Below are some records. Copy every line in them that holds "lstlisting".

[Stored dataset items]
──────────

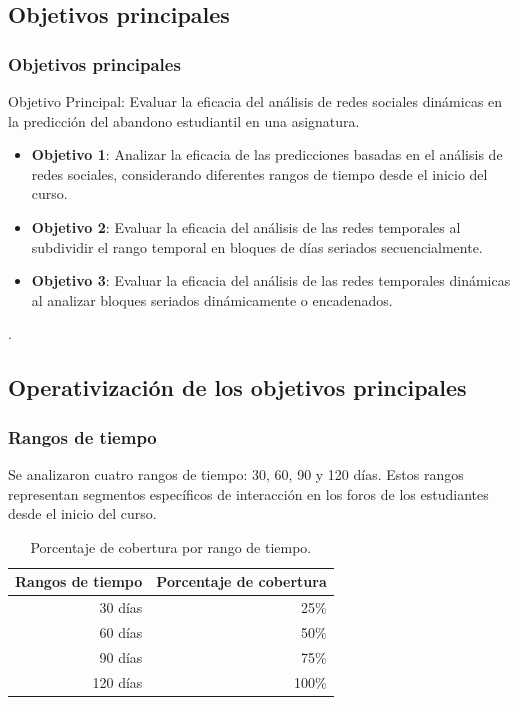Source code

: \documentclass{beamer}
\begin{document}
\subsection{Objetivos principales}
\begin{frame}
	\frametitle{Objetivos principales}
	\begin{block}{Objetivo Principal: Evaluar la eficacia del análisis de redes sociales dinámicas en la predicción del abandono estudiantil en una asignatura.}
		\begin{itemize}

			\item  \textbf{Objetivo 1}: Analizar la eficacia de las predicciones basadas en el análisis de redes sociales, considerando diferentes rangos de tiempo desde el inicio del curso.
					
			\item  \textbf{Objetivo 2}: Evaluar la eficacia del análisis de las redes temporales al subdividir el rango temporal en bloques de días seriados secuencialmente.
			
			\item  	\textbf{Objetivo 3}: Evaluar la eficacia del análisis de las redes temporales dinámicas al analizar bloques seriados dinámicamente o encadenados.
					
		\end{itemize}. 
	\end{block}
\end{frame}

\subsection{Operativización de los objetivos principales}
\begin{frame}
	\frametitle{Rangos de tiempo}
	Se analizaron cuatro rangos de tiempo: 30, 60, 90 y 120 días. Estos rangos representan segmentos específicos de interacción en los foros de los estudiantes desde el inicio del curso. 
	\begin{table}[H]
		\centering
		\begin{tabular}{rr}
			\toprule
			Rangos de tiempo & Porcentaje de cobertura \\
			\midrule
			30 días & 25\% \\
			60 días & 50\% \\
			90 días & 75\% \\
			120 días & 100\% \\
			\bottomrule
		\end{tabular}
		\caption{Porcentaje de cobertura por rango de tiempo.}
		\label{tab:subdivision-porcentaje1}
	\end{table}
\end{frame}
\end{document}

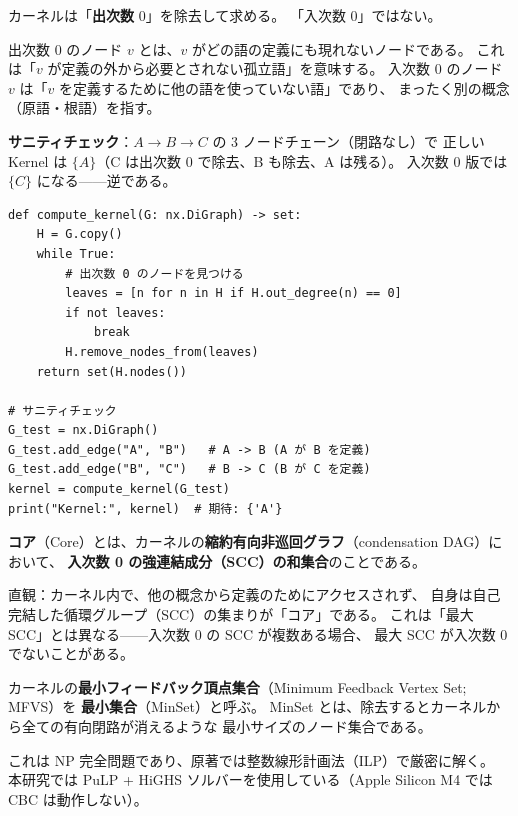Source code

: \documentclass[lang=jp, color=black, mode=simple, 11pt]{elegantbook}
\begin{document}
\begin{caution}
  カーネルは「\textbf{出次数} 0」を除去して求める。
  「入次数 0」ではない。

  \medskip
  出次数 0 のノード $v$ とは、$v$ がどの語の定義にも現れないノードである。
  これは「$v$ が定義の外から必要とされない孤立語」を意味する。
  入次数 0 のノード $v$ は「$v$ を定義するために他の語を使っていない語」であり、
  まったく別の概念（原語・根語）を指す。

  \medskip
  \textbf{サニティチェック}：$A \to B \to C$ の 3 ノードチェーン（閉路なし）で
  正しい Kernel は $\{A\}$（C は出次数 0 で除去、B も除去、A は残る）。
  入次数 0 版では $\{C\}$ になる——逆である。
\end{caution}

\begin{tryit}[カーネル計算を実装する]
\begin{lstlisting}[caption=カーネルの正しい実装]
def compute_kernel(G: nx.DiGraph) -> set:
    H = G.copy()
    while True:
        # 出次数 0 のノードを見つける
        leaves = [n for n in H if H.out_degree(n) == 0]
        if not leaves:
            break
        H.remove_nodes_from(leaves)
    return set(H.nodes())

# サニティチェック
G_test = nx.DiGraph()
G_test.add_edge("A", "B")   # A -> B (A が B を定義)
G_test.add_edge("B", "C")   # B -> C (B が C を定義)
kernel = compute_kernel(G_test)
print("Kernel:", kernel)  # 期待: {'A'}
\end{lstlisting}
\end{tryit}

\begin{definition}[コア]
  \textbf{コア}（Core）とは、カーネルの\textbf{縮約有向非巡回グラフ}（condensation DAG）において、
  \textbf{入次数 0 の強連結成分（SCC）の和集合}のことである。

  直観：カーネル内で、他の概念から定義のためにアクセスされず、
  自身は自己完結した循環グループ（SCC）の集まりが「コア」である。
  これは「最大 SCC」とは異なる——入次数 0 の SCC が複数ある場合、
  最大 SCC が入次数 0 でないことがある。
\end{definition}

\begin{definition}
  カーネルの\textbf{最小フィードバック頂点集合}（Minimum Feedback Vertex Set; MFVS）を
  \textbf{最小集合}（MinSet）と呼ぶ。
  MinSet とは、除去するとカーネルから全ての有向閉路が消えるような
  最小サイズのノード集合である。

  \medskip
  これは NP 完全問題であり、原著では整数線形計画法（ILP）で厳密に解く。
  本研究では PuLP + HiGHS ソルバーを使用している（Apple Silicon M4 では CBC は動作しない）。
\end{definition}
\end{document}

──────────

Answer area |
\begin{lstlisting}[caption=カーネルの正しい実装]
\end{lstlisting}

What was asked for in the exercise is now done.